(Records for the task Opens)

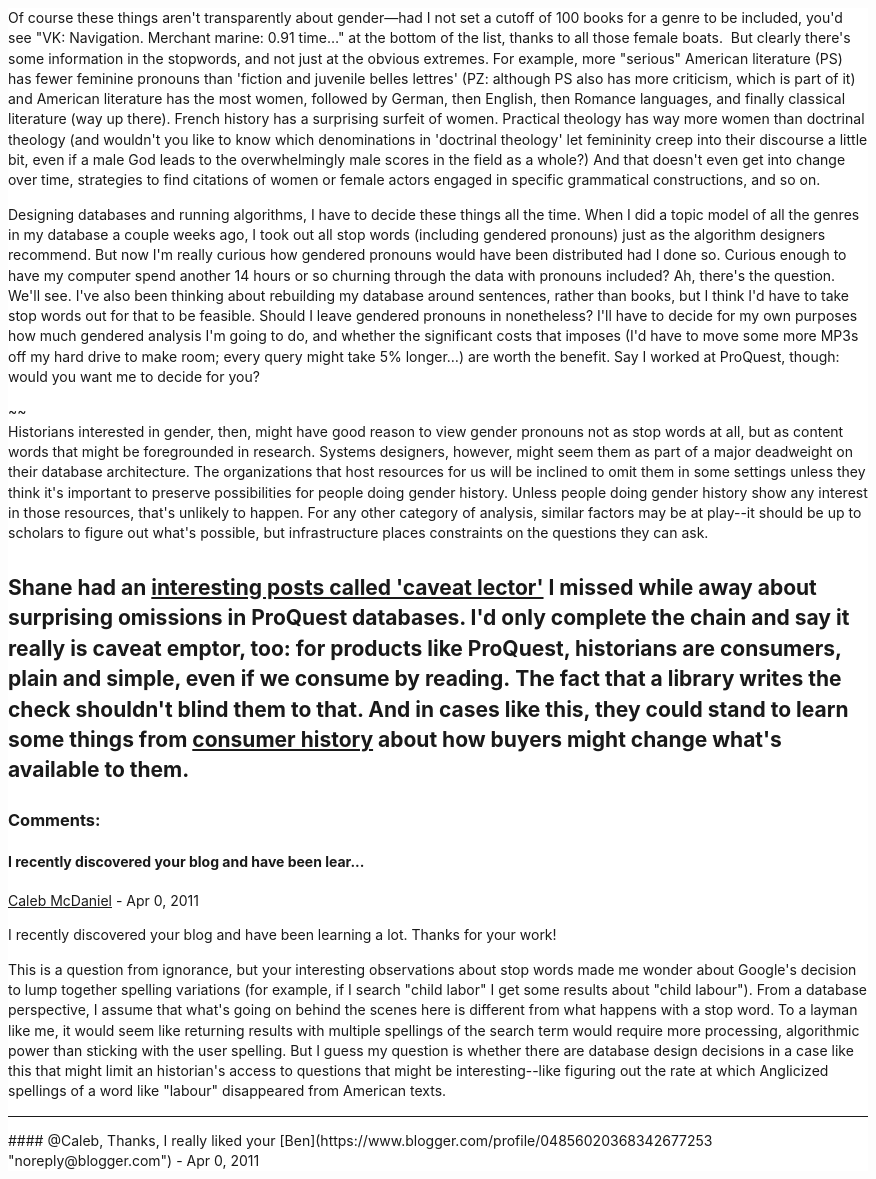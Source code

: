 Of course these things aren't transparently about gender—had I not set a cutoff of 100 books for a genre to be included, you'd see "VK: Navigation. Merchant marine: 0.91 time…" at the bottom of the list, thanks to all those female boats.  But clearly there's some information in the stopwords, and not just at the obvious extremes. For example, more "serious" American literature (PS) has fewer feminine pronouns than 'fiction and juvenile belles lettres' (PZ: although PS also has more criticism, which is part of it) and American literature has the most women, followed by German, then English, then Romance languages, and finally classical literature (way up there). French history has a surprising surfeit of women. Practical theology has way more women than doctrinal theology (and wouldn't you like to know which denominations in 'doctrinal theology' let femininity creep into their discourse a little bit, even if a male God leads to the overwhelmingly male scores in the field as a whole?) And that doesn't even get into change over time, strategies to find citations of women or female actors engaged in specific grammatical constructions, and so on.  
  
Designing databases and running algorithms, I have to decide these things all the time. When I did a topic model of all the genres in my database a couple weeks ago, I took out all stop words (including gendered pronouns) just as the algorithm designers recommend. But now I'm really curious how gendered pronouns would have been distributed had I done so. Curious enough to have my computer spend another 14 hours or so churning through the data with pronouns included? Ah, there's the question. We'll see. I've also been thinking about rebuilding my database around sentences, rather than books, but I think I'd have to take stop words out for that to be feasible. Should I leave gendered pronouns in nonetheless? I'll have to decide for my own purposes how much gendered analysis I'm going to do, and whether the significant costs that imposes (I'd have to move some more MP3s off my hard drive to make room; every query might take 5% longer…) are worth the benefit. Say I worked at ProQuest, though: would you want me to decide for you?  
  
~~  
Historians interested in gender, then, might have good reason to view gender pronouns not as stop words at all, but as content words that might be foregrounded in research. Systems designers, however, might seem them as part of a major deadweight on their database architecture. The organizations that host resources for us will be inclined to omit them in some settings unless they think it's important to preserve possibilities for people doing gender history. Unless people doing gender history show any interest in those resources, that's unlikely to happen. For any other category of analysis, similar factors may be at play--it should be up to scholars to figure out what's possible, but infrastructure places constraints on the questions they can ask.  
  
Shane had an [interesting posts called 'caveat lector'](http://cliotropic.org/blog/2011/03/proquest-historical-serials-caveat-lector/) I missed while away about surprising omissions in ProQuest databases. I'd only complete the chain and say it really is caveat emptor, too: for products like ProQuest, historians are consumers, plain and simple, even if we consume by reading. The fact that a library writes the check shouldn't blind them to that. And in cases like this, they could stand to learn some things from [consumer history](http://www.ucpress.edu/book.php?isbn=9780520235908) about how buyers might change what's available to them.
---
### Comments:
#### I recently discovered your blog and have been lear...
[Caleb McDaniel](http://www.owlnet.rice.edu/~wcm1/ "noreply@blogger.com") - <time datetime="2011-04-03T15:12:16.944-04:00">Apr 0, 2011</time>

I recently discovered your blog and have been learning a lot. Thanks for your work!  
  
This is a question from ignorance, but your interesting observations about stop words made me wonder about Google's decision to lump together spelling variations (for example, if I search "child labor" I get some results about "child labour"). From a database perspective, I assume that what's going on behind the scenes here is different from what happens with a stop word. To a layman like me, it would seem like returning results with multiple spellings of the search term would require more processing, algorithmic power than sticking with the user spelling. But I guess my question is whether there are database design decisions in a case like this that might limit an historian's access to questions that might be interesting--like figuring out the rate at which Anglicized spellings of a word like "labour" disappeared from American texts.
<hr />
#### @Caleb, Thanks, I really liked your
[Ben](https://www.blogger.com/profile/04856020368342677253 "noreply@blogger.com") - <time datetime="2011-04-03T15:35:35.123-04:00">Apr 0, 2011</time>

(Records for the task Closes)

#### [Exercise prompt]
If a record holds a picture, leave the picture out, but repeat every line exactly.

#### [Solution for this exercise]
Source code

: Of course these things aren't transparently about gender—had I not set a cutoff of 100 books for a genre to be included, you'd see "VK: Navigation. Merchant marine: 0.91 time…" at the bottom of the list, thanks to all those female boats.  But clearly there's some information in the stopwords, and not just at the obvious extremes. For example, more "serious" American literature (PS) has fewer feminine pronouns than 'fiction and juvenile belles lettres' (PZ: although PS also has more criticism, which is part of it) and American literature has the most women, followed by German, then English, then Romance languages, and finally classical literature (way up there). French history has a surprising surfeit of women. Practical theology has way more women than doctrinal theology (and wouldn't you like to know which denominations in 'doctrinal theology' let femininity creep into their discourse a little bit, even if a male God leads to the overwhelmingly male scores in the field as a whole?) And that doesn't even get into change over time, strategies to find citations of women or female actors engaged in specific grammatical constructions, and so on.  
  
Designing databases and running algorithms, I have to decide these things all the time. When I did a topic model of all the genres in my database a couple weeks ago, I took out all stop words (including gendered pronouns) just as the algorithm designers recommend. But now I'm really curious how gendered pronouns would have been distributed had I done so. Curious enough to have my computer spend another 14 hours or so churning through the data with pronouns included? Ah, there's the question. We'll see. I've also been thinking about rebuilding my database around sentences, rather than books, but I think I'd have to take stop words out for that to be feasible. Should I leave gendered pronouns in nonetheless? I'll have to decide for my own purposes how much gendered analysis I'm going to do, and whether the significant costs that imposes (I'd have to move some more MP3s off my hard drive to make room; every query might take 5% longer…) are worth the benefit. Say I worked at ProQuest, though: would you want me to decide for you?  
  
~~  
Historians interested in gender, then, might have good reason to view gender pronouns not as stop words at all, but as content words that might be foregrounded in research. Systems designers, however, might seem them as part of a major deadweight on their database architecture. The organizations that host resources for us will be inclined to omit them in some settings unless they think it's important to preserve possibilities for people doing gender history. Unless people doing gender history show any interest in those resources, that's unlikely to happen. For any other category of analysis, similar factors may be at play--it should be up to scholars to figure out what's possible, but infrastructure places constraints on the questions they can ask.  
  
Shane had an [interesting posts called 'caveat lector'](http://cliotropic.org/blog/2011/03/proquest-historical-serials-caveat-lector/) I missed while away about surprising omissions in ProQuest databases. I'd only complete the chain and say it really is caveat emptor, too: for products like ProQuest, historians are consumers, plain and simple, even if we consume by reading. The fact that a library writes the check shouldn't blind them to that. And in cases like this, they could stand to learn some things from [consumer history](http://www.ucpress.edu/book.php?isbn=9780520235908) about how buyers might change what's available to them.
---
### Comments:
#### I recently discovered your blog and have been lear...
[Caleb McDaniel](http://www.owlnet.rice.edu/~wcm1/ "noreply@blogger.com") - <time datetime="2011-04-03T15:12:16.944-04:00">Apr 0, 2011</time>

I recently discovered your blog and have been learning a lot. Thanks for your work!  
  
This is a question from ignorance, but your interesting observations about stop words made me wonder about Google's decision to lump together spelling variations (for example, if I search "child labor" I get some results about "child labour"). From a database perspective, I assume that what's going on behind the scenes here is different from what happens with a stop word. To a layman like me, it would seem like returning results with multiple spellings of the search term would require more processing, algorithmic power than sticking with the user spelling. But I guess my question is whether there are database design decisions in a case like this that might limit an historian's access to questions that might be interesting--like figuring out the rate at which Anglicized spellings of a word like "labour" disappeared from American texts.
<hr />
#### @Caleb, Thanks, I really liked your
[Ben](https://www.blogger.com/profile/04856020368342677253 "noreply@blogger.com") - <time datetime="2011-04-03T15:35:35.123-04:00">Apr 0, 2011</time>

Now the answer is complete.